Each line below that contains the word "another" must be copied.

*** Opening of Extracted information ***

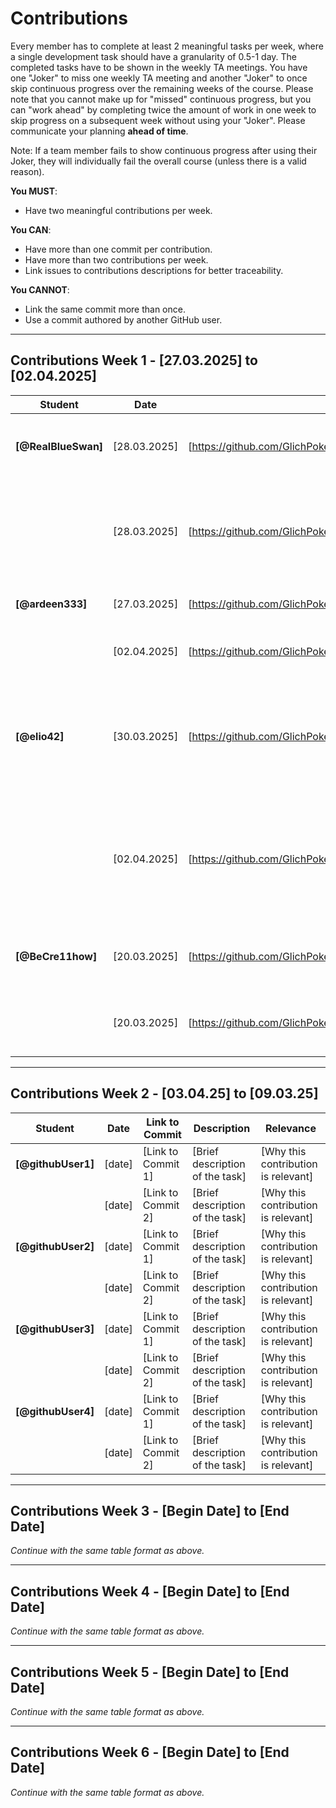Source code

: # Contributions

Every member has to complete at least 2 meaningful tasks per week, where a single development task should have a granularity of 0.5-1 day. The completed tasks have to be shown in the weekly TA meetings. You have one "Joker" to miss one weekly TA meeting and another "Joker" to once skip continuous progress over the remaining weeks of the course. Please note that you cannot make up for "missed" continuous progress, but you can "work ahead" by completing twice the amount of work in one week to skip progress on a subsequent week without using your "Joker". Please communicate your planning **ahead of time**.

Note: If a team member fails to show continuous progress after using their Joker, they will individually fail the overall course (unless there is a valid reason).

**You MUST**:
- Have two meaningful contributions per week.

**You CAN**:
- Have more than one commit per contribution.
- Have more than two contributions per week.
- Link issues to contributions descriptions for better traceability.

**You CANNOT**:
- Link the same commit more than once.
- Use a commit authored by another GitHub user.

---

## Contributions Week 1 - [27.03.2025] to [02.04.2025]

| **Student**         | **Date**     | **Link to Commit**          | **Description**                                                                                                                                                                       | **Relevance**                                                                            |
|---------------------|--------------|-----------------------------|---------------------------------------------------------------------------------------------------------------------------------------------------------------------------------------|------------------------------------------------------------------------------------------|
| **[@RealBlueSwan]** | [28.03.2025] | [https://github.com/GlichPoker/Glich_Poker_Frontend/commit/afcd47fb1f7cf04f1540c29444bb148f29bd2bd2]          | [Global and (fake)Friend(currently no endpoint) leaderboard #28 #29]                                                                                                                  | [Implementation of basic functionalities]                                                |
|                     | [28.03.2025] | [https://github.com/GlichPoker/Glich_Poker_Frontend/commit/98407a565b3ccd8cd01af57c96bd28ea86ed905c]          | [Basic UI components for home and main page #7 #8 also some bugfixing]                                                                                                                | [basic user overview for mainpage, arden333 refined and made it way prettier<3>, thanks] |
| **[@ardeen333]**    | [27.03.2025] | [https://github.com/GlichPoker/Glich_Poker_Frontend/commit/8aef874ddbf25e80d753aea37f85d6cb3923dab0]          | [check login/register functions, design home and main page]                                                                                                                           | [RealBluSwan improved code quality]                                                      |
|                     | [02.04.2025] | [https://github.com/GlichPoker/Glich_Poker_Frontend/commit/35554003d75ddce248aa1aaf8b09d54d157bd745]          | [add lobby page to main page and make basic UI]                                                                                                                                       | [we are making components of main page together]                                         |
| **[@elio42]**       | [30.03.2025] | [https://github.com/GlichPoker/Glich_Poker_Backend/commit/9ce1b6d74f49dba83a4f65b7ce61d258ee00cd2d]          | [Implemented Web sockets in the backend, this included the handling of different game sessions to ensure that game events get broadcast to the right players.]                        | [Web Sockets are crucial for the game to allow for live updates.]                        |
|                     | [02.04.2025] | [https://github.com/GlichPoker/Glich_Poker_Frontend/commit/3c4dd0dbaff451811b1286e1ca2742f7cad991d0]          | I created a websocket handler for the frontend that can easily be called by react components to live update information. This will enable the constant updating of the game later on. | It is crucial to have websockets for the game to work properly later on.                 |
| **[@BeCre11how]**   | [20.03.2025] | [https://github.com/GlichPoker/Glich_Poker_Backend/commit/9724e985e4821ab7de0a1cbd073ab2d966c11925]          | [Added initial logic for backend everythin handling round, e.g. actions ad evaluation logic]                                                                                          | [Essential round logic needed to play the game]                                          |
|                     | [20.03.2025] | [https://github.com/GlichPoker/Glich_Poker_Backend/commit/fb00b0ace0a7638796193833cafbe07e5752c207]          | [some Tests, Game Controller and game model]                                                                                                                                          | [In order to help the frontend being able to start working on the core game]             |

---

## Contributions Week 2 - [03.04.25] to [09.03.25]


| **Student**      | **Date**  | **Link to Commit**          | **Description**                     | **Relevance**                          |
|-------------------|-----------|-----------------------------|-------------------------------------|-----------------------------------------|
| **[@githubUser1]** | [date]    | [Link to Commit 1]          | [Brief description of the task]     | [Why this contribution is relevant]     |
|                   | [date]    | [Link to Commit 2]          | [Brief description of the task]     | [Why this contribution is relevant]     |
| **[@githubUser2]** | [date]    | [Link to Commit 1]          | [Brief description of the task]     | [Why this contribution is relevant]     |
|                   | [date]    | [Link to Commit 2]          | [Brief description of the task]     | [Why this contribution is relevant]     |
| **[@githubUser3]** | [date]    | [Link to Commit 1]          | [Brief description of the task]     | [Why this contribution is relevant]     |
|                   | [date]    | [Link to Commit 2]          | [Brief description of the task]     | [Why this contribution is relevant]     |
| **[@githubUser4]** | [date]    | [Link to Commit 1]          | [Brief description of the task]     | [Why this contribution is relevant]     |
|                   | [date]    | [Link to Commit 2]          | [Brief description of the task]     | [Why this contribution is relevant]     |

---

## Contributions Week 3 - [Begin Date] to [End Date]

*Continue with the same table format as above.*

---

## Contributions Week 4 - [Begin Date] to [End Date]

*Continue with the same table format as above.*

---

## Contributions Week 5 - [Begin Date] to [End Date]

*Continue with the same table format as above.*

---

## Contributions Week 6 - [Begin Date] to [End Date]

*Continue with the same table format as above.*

*** Close of Extracted information ***

**Exercise result**
Every member has to complete at least 2 meaningful tasks per week, where a single development task should have a granularity of 0.5-1 day. The completed tasks have to be shown in the weekly TA meetings. You have one "Joker" to miss one weekly TA meeting and another "Joker" to once skip continuous progress over the remaining weeks of the course. Please note that you cannot make up for "missed" continuous progress, but you can "work ahead" by completing twice the amount of work in one week to skip progress on a subsequent week without using your "Joker". Please communicate your planning **ahead of time**.
- Use a commit authored by another GitHub user.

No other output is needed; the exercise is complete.